I'm not sure what that first map is... but the other two look good... Scale.... would be nice  :Very Happy:

----------


## torstan

Yep. I admit that first one is a bit of a 'note to self...' map rather than something anyone else could understand. all will become clear in time.

These ones have a scale - 1 square=5'

----------


## delgondahntelius

Torstan... you are by far one of my favorite mappers on here.... keep up the good work...  :Very Happy:

----------


## torstan

Okay, so I have the next instalment in my 4e game this evening so I am trying to get some maps out for it. Here's the mine entrance in line form:

----------


## jfrazierjr

> Okay, so I have the next instalment in my 4e game this evening so I am trying to get some maps out for it. Here's the mine entrance in line form:



It is amazing how you can take something that I have NO CLUE what it is in a sketch and turn it into such an incredible piece of art... Looking forward to how this comes out.

Joe

----------


## torstan

Well, I changed the layout a lot from the sketch as a few things didn't really fit together. I'm having to change the mine layour as well. The lines for that will be posted next.

----------


## torstan

Right, some basic lines for the inside of the mines. This is going to be a very basic set of maps tonight as I really have no time to colour these.

----------


## torstan

... and here's the lower level - accessed through a hole in the 'throne room' floor. It'll be more obvious when it's a little further along.

----------


## Ghalev

Groovy. I've been needing some raw dungeon maps to test out some of my revised dungeon-ink playground routines in Photoshop, so I snagged your first level to see how it would come out (since I hadn't really tested the routine on lines quite like these yet). Came out kinda nice! If it wouldn't be rude to do so, let me know and I'll post it here for your amusement.

----------


## torstan

Please do!

----------


## Ghalev

Okeydoke. Bear in mind that these patterns are optimized for print rather than screen, but here's a downsampled (144dpi) .GIF file that shows it pretty clearly on the screen, accompanied by a full-resolution 600dpi PDF version for print.

The method is pretty simple stuff:

(A) Convert dungeon map into a simple white-on-black map (white for open space, black for solid earth).
(B) Run a routine to blur out the edges and mark off the griddable areas (one-click Action).
(C) Drop it through a pattern, in this case a little home-jobby I keep around for Uresia projects (which is what this particular routine was built for).

So, very similar to how I do my island maps and such ... the main difference is the nature of the edge-blur, which I'm randomizing more heavily for the dungeons, and the grid.

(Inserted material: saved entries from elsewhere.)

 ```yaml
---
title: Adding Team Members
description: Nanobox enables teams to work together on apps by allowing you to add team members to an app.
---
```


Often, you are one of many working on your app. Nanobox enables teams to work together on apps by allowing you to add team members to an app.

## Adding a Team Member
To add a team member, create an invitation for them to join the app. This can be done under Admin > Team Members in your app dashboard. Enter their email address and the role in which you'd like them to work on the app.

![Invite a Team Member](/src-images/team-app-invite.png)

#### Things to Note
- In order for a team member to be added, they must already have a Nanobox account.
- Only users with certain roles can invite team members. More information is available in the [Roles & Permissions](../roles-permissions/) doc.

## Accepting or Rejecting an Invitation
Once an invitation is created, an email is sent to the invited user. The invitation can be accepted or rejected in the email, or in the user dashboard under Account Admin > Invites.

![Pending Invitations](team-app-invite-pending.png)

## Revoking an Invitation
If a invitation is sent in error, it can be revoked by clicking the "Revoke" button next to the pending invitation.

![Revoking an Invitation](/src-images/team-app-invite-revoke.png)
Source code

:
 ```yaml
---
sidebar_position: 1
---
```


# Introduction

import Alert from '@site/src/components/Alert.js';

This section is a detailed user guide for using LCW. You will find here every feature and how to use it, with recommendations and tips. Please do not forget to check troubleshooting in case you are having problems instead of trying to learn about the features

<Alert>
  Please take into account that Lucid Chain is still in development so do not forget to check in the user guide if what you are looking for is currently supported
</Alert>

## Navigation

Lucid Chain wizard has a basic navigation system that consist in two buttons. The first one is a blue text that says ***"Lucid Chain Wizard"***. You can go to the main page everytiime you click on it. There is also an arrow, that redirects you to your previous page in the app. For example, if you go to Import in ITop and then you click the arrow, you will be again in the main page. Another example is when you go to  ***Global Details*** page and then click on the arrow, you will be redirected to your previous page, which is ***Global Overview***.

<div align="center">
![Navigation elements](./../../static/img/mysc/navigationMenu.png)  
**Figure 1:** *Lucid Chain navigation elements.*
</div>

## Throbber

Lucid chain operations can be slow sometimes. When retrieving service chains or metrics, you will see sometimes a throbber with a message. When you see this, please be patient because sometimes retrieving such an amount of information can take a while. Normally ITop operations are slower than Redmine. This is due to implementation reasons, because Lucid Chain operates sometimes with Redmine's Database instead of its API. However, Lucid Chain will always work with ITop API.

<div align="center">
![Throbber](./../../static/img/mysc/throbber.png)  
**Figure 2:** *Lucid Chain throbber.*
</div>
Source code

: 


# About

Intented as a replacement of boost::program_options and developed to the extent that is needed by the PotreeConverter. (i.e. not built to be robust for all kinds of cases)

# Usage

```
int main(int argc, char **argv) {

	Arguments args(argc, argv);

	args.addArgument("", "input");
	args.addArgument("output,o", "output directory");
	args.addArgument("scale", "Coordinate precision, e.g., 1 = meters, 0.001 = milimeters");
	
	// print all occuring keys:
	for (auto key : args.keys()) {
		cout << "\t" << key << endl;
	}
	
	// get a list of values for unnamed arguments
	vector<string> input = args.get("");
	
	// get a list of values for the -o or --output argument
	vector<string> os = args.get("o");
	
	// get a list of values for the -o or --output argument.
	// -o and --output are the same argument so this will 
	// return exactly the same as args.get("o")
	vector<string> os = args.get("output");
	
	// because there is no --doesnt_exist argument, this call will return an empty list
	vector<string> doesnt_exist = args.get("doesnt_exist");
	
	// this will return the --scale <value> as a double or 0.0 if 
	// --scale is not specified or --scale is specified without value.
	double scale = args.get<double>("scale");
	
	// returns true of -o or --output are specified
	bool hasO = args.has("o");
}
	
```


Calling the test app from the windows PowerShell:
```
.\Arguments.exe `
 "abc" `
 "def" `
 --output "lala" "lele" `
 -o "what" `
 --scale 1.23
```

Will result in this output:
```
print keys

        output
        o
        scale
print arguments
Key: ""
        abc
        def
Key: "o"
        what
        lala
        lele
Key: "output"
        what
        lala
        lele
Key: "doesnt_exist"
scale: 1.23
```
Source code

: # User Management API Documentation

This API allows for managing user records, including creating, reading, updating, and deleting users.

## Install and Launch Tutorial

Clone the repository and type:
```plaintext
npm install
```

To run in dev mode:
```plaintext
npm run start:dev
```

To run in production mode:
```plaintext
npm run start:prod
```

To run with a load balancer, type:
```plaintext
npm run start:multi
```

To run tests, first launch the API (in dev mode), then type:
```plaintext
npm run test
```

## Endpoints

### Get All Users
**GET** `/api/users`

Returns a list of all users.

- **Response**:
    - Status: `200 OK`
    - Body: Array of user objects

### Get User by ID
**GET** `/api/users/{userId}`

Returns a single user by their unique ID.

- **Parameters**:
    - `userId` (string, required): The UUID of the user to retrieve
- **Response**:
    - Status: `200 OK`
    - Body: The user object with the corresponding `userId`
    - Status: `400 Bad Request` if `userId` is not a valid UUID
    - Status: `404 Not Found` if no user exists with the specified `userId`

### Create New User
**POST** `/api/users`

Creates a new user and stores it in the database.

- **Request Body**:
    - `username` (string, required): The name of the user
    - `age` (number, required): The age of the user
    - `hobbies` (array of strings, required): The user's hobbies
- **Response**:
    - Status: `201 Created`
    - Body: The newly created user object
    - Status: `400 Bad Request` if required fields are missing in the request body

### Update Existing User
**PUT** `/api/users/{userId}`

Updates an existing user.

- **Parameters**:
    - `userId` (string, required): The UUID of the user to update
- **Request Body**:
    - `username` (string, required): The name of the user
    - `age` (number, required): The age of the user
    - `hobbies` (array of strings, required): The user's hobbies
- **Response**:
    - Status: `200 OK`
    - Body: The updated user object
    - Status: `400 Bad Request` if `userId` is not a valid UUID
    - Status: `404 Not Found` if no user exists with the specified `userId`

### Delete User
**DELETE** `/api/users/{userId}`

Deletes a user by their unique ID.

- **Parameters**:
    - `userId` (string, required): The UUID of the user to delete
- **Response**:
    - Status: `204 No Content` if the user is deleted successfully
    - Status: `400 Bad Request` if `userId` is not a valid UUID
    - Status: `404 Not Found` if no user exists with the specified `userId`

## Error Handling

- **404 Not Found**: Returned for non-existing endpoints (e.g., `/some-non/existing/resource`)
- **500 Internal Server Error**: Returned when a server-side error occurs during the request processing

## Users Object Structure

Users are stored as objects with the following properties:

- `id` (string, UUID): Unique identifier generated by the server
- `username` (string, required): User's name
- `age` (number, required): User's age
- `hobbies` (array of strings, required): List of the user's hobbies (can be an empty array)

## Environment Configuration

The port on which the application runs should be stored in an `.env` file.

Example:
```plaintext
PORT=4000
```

Thanks for not minding me playing with your map. It's a good way for me to wake up (had a long night ...)  :Smile: 

(Obviously, it still needs the full treatment: labels, perhaps a spiffy logo, etc - but even as a raw conversion of the map lines, it's still kinda nice) ...

----------


## torstan

Well that's a lot prettier than my quick attempt:

----------


## torstan

Okay, and here's a _very_ quick colour and dodge/burn on the outdoor map.



... and here's a screenshot of it in use. The cliff was a skill challenge ... and they have just failed and caught the attention of the goblin sentry. The ranger is now hanging on 15 feet of rope above a 45 foot drop until next week when they get to roll initiative  :Smile:

----------


## Turgenev

Ohh, nice work all around. This thread is inspiring some ideas of my own. Keep up the great work.

----------


## jfrazierjr

> Okay, and here's a _very_ quick colour and dodge/burn on the outdoor map.
> 
> 
> 
> ... and here's a screenshot of it in use. The cliff was a skill challenge ... and they have just failed and caught the attention of the goblin sentry. The ranger is now hanging on 15 feet of rope above a 45 foot drop until next week when they get to roll initiative



Very cool.   I assume this is three elevations from the shading?   bottom and right at ground level, the cave opening on a small shelf level, and then up from the cave to the top of the "mesa" in the upper right corner right?

Joe

----------


## torstan

Looks like the quick dodge/burn did the trick. That's exactly right.

----------


## jfrazierjr

> Looks like the quick dodge/burn did the trick. That's exactly right.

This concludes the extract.